[DIRECTIONS]: If a line below contains the string "Benefit", copy it out.

*** Opening of PROVIDED MATERIAL ***

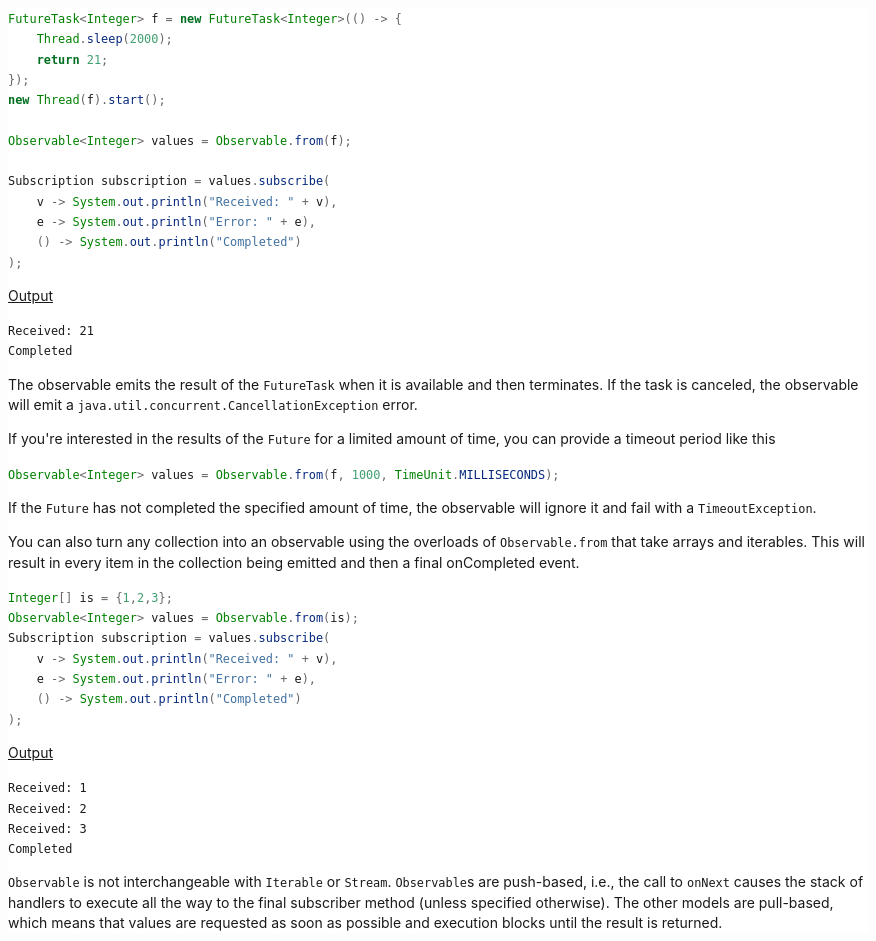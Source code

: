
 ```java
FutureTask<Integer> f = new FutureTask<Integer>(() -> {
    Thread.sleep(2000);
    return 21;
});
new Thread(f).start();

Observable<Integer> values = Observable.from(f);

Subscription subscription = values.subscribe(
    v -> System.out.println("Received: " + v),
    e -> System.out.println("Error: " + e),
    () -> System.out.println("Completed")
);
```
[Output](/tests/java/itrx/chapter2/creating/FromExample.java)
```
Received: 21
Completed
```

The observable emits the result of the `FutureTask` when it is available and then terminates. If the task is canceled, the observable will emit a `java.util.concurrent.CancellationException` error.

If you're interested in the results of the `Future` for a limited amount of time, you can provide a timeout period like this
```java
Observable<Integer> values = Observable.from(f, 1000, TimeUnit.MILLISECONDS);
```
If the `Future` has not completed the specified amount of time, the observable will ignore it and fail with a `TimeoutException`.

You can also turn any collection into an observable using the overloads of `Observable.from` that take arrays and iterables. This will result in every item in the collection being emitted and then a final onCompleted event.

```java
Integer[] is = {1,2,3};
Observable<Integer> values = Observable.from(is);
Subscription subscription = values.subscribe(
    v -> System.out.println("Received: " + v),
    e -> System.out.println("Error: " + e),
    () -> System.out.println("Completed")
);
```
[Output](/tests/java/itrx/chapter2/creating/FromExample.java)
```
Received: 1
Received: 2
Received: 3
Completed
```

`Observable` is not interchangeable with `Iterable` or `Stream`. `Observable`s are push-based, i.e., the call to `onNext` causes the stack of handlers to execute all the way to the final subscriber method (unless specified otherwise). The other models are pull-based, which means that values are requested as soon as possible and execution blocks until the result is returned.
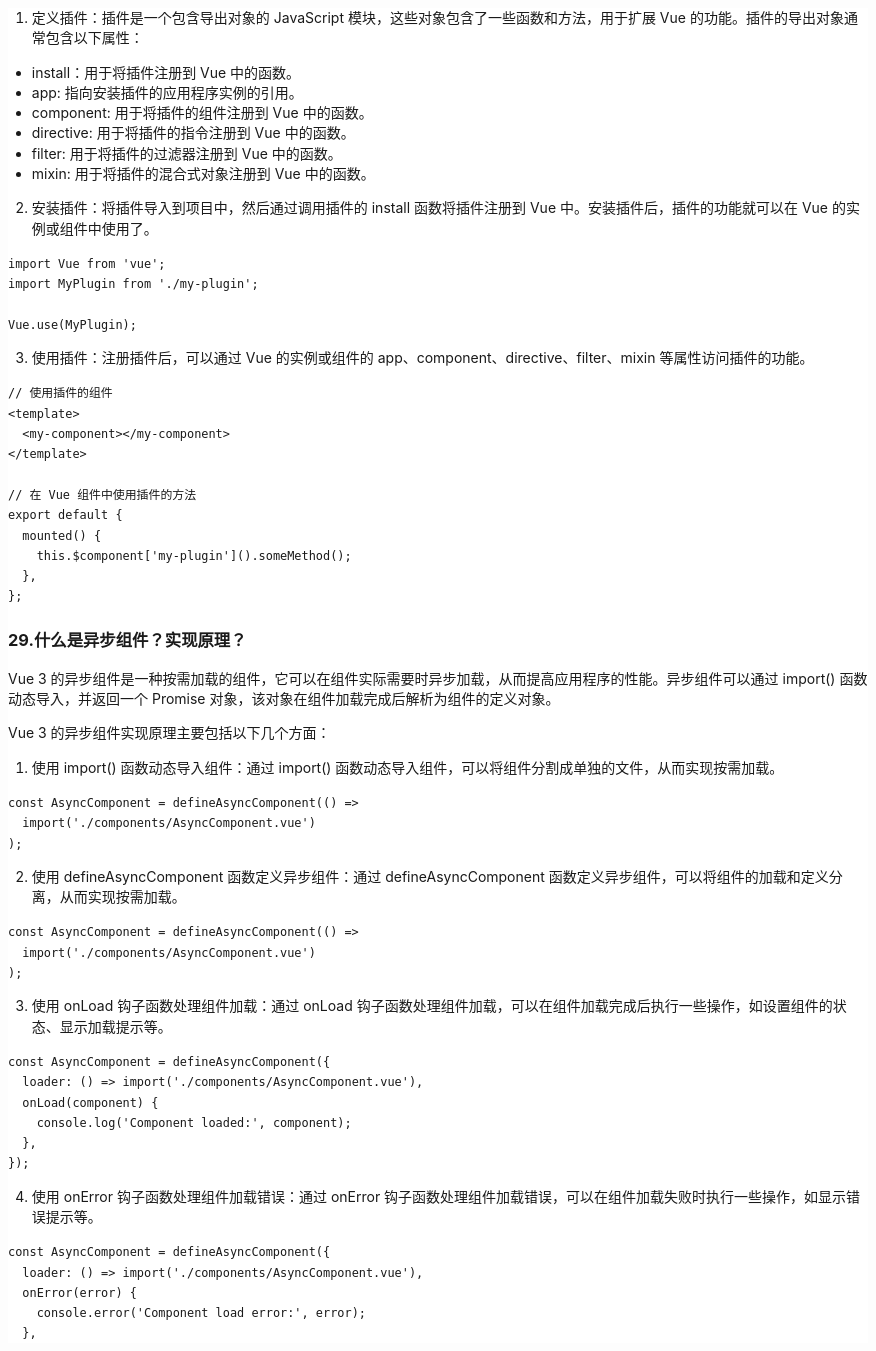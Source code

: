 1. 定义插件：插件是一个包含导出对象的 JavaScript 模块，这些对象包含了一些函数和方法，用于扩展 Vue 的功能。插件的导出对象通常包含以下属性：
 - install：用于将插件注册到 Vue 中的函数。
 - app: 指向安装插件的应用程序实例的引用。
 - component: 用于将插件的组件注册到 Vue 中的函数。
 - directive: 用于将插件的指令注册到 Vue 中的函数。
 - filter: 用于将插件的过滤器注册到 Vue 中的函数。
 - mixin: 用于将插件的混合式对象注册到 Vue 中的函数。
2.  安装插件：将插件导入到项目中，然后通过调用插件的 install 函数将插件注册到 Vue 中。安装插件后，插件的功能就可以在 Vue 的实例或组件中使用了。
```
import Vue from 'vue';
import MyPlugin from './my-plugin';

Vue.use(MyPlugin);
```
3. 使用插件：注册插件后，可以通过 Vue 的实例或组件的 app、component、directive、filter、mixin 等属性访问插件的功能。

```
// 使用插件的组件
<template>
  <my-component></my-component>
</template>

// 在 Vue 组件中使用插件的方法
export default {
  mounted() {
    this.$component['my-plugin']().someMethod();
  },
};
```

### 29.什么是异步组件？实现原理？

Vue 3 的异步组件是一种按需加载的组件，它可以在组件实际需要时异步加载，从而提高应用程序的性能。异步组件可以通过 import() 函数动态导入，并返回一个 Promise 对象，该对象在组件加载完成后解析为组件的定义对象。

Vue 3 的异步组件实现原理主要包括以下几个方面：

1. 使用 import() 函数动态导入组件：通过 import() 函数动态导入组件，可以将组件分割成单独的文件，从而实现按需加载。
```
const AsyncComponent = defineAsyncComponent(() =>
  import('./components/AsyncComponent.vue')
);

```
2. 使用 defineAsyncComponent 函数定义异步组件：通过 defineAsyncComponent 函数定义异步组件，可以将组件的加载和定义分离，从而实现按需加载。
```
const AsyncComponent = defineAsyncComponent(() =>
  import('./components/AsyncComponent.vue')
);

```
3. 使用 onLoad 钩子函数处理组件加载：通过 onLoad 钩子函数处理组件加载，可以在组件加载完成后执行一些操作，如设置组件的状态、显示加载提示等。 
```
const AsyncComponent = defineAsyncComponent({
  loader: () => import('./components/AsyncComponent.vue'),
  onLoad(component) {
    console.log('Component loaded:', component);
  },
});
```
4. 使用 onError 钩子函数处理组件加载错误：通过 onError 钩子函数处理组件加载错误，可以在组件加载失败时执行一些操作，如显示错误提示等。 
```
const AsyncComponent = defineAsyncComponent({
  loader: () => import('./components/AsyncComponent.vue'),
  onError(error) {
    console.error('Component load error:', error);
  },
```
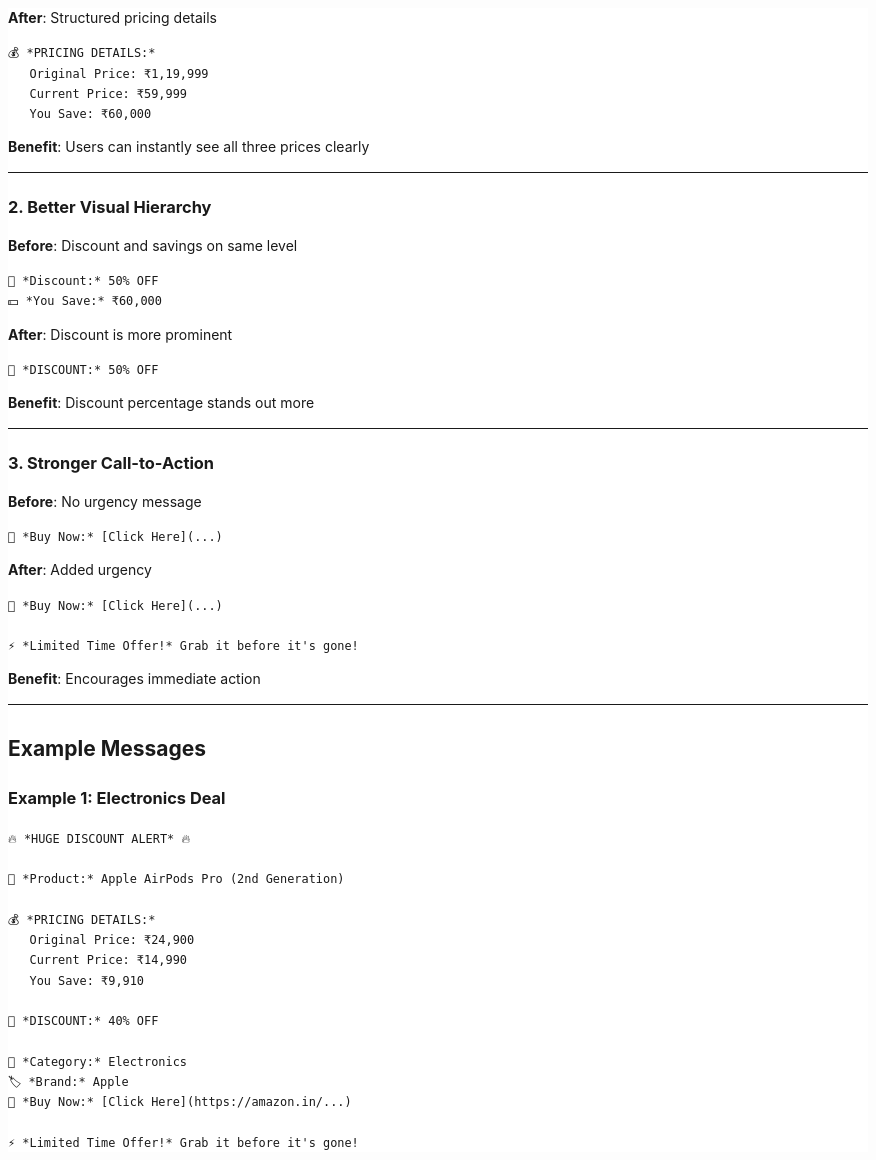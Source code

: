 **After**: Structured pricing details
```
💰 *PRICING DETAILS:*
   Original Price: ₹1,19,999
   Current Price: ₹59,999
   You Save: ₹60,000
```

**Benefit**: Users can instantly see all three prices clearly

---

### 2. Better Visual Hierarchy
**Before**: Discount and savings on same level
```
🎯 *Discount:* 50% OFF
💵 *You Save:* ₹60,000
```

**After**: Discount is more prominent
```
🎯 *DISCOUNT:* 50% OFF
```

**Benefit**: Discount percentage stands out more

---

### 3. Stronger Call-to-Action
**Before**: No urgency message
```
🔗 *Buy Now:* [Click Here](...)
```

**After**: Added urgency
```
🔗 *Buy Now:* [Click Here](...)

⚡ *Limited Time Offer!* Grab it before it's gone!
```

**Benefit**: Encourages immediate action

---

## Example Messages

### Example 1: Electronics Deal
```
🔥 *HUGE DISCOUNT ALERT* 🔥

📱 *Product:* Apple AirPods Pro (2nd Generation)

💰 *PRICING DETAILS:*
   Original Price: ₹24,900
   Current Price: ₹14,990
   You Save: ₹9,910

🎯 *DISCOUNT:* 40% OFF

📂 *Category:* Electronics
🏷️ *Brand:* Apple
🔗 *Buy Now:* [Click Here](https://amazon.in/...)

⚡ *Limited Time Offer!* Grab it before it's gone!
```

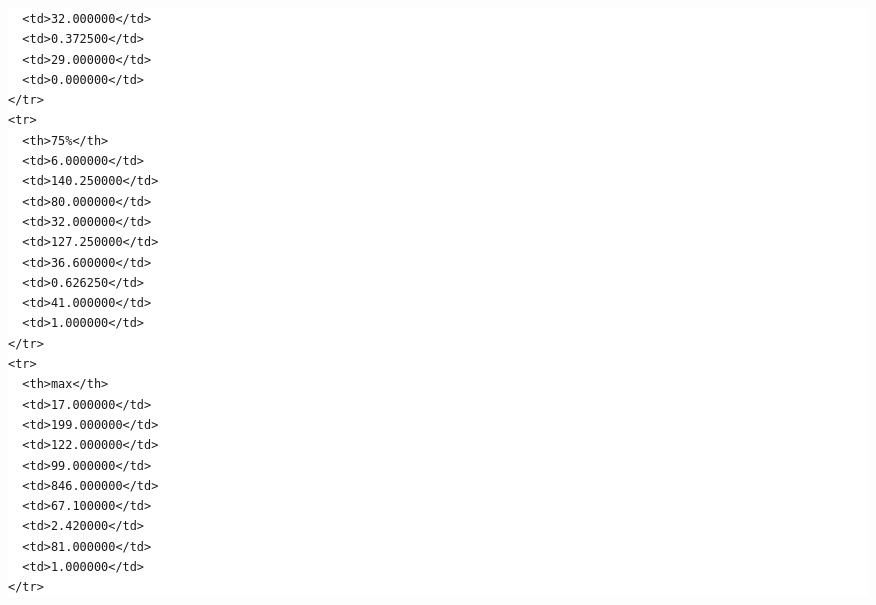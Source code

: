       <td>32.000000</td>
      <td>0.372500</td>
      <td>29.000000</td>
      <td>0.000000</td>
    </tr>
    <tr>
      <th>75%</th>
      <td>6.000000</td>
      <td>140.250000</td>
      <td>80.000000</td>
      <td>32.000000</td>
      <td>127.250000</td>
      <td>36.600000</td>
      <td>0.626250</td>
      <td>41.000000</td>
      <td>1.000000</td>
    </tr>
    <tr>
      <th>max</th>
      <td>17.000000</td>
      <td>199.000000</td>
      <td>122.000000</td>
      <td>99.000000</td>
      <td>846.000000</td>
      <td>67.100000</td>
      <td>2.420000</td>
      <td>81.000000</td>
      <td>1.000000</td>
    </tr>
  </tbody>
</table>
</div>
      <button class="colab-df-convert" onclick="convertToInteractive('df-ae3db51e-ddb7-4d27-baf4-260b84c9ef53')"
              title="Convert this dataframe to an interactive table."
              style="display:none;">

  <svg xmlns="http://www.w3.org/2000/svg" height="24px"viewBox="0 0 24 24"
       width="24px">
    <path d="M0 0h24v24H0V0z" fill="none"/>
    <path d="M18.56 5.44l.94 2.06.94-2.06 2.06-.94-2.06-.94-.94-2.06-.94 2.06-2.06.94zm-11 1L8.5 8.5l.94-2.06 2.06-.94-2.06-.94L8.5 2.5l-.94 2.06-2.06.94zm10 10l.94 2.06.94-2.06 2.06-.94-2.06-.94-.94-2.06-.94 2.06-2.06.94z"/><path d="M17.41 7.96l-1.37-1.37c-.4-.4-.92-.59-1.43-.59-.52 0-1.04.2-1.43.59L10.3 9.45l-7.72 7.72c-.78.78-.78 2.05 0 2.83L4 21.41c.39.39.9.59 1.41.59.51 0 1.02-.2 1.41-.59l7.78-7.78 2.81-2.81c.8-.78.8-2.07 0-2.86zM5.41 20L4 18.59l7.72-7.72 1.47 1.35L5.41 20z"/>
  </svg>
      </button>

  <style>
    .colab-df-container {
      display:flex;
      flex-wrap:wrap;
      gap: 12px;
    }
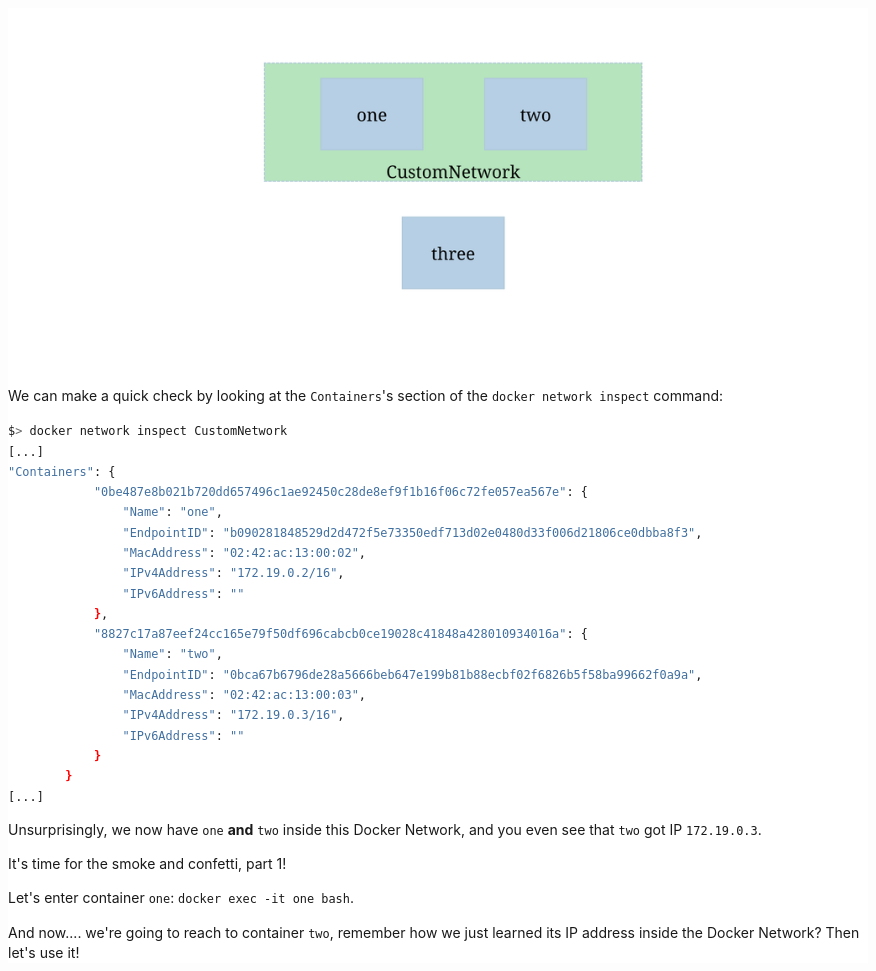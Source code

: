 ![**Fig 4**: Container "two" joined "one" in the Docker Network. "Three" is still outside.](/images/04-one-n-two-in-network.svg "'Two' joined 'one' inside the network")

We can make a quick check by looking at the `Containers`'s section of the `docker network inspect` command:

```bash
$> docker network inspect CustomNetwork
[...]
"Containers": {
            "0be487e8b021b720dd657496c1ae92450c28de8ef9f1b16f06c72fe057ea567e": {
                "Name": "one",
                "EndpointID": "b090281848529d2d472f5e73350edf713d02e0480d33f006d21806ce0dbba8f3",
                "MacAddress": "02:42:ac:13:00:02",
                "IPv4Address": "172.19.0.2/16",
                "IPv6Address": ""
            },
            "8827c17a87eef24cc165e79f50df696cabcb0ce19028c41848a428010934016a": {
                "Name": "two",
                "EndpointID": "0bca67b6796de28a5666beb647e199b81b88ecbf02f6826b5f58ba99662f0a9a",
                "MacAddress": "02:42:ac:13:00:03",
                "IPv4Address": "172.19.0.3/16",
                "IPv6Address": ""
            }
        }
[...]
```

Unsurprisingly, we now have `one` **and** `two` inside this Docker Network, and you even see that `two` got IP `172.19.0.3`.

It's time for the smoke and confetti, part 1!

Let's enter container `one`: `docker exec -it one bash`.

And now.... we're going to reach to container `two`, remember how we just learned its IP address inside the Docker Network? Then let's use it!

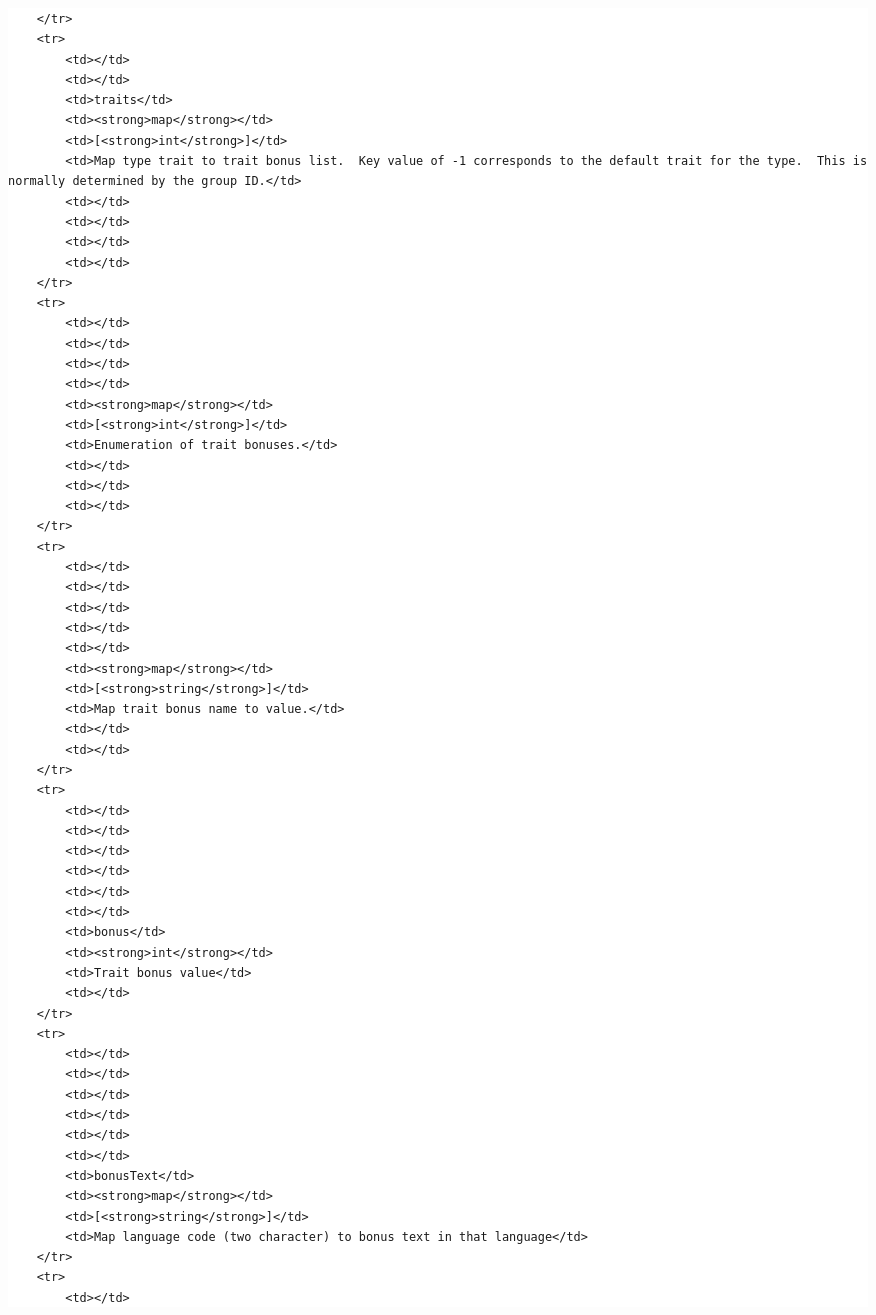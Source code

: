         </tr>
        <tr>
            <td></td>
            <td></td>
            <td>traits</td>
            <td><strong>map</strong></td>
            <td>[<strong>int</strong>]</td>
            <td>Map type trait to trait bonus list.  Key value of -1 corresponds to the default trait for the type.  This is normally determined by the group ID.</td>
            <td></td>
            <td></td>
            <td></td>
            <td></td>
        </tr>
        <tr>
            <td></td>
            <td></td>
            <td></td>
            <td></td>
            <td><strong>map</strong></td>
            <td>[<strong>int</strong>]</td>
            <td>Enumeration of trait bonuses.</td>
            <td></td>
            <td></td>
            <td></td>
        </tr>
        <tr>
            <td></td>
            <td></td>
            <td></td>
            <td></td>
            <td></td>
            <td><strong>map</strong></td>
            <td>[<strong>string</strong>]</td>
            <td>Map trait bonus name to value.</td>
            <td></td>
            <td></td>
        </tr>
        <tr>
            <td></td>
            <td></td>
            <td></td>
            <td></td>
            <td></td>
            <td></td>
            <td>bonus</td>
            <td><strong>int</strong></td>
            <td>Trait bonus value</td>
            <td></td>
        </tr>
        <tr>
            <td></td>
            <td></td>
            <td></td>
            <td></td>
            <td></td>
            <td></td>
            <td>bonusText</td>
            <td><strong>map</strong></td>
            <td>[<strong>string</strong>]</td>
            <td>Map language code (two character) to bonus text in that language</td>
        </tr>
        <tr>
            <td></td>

*** Close of PROVIDED MATERIAL ***

[TASK RESPONSE]:
**Benefit**: Users can instantly see all three prices clearly
**Benefit**: Discount percentage stands out more
**Benefit**: Encourages immediate action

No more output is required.